RE:Ethics and Compliance Officers and governance structures
From: Donna Boehme
To: Multi-Industry Chief Compliance and Ethics Officers
Posted: Jan 25, 2012 11:16 AM
Subject: RE:Ethics and Compliance Officers and governance structures
Message:
I believe along with many in my thought networks that the lack of positioning, empowerment, and resourcing of CECOs is the most significant issue holding back the success of many programs.  Simply put,  despite programs that look good on paper and have all the FSG bells and whistles, many CECOs are positioned for failure.  It's hard for CECOs to advocate for themselves on the issues (on which they nevertheless have powerful arguments) without sounding self-serving, but there is a body of work on this that has helped create the momentum we are seeing to ensure CECO's are positioned for success instead. The OIG guidance and line of health care settlements (Tenet et al)  specifying that the CECO "should not be, and should not be subordinate to" the GC or the CFO are very powerful.   So is Sen.

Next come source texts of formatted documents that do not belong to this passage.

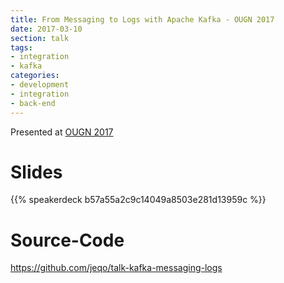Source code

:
 ```yaml
---
title: From Messaging to Logs with Apache Kafka - OUGN 2017
date: 2017-03-10
section: talk
tags:
- integration
- kafka
categories:
- development
- integration
- back-end
---
```


Presented at [OUGN 2017](http://ougn.no/varseminar-2017/)

<!--more-->

# Slides

{{% speakerdeck b57a55a2c9c14049a8503e281d13959c %}}

# Source-Code

https://github.com/jeqo/talk-kafka-messaging-logs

Grassley's memorable "pig farmer"  quote.  All of this is useful in supporting CECOs seeking to make the case for empowerment and positioning.   I am posting some additional links below:

2009 RAND Symposium report "Perspectives of Chief Ethics and Compliance Officers on the Prevention and  Detection of Corporate Misdeeds" (recommend careful review of the invited white papers)    http://www.rand.org/pubs/conf_proceedings/CF258.html

2010 RAND Symposium report "Directors as Guardians of Compliance and Ethics Within the Corporate Citadel"   http://www.rand.org/pubs/conf_proceedings/CF258.html

"Just How Independent Should the CECO Be (from Legal)?" (Snell/Boehme interview)
 http://compliancestrategists.net/sitebuildercontent/sitebuilderfiles/snell.interviewboehme3.2011.pdf 

See also "Defining Corporate Integrity: Defining the Role of the Chief Ethics and Compliance Officer"  (2007) http://www.darden.virginia.edu/corporate-ethics/pdf/Leading_Corporate_Integrity_Exec_Summ.pdf

In particular, the RAND Reports have been widely cited and reviewed both in the US and internationally,  and have influenced policymakers, regulators, boards, management and even recruiters who help to shape these roles.  They also contain further citations to a rich body of cases, reports, surveys, and policy developments that further help define the issues.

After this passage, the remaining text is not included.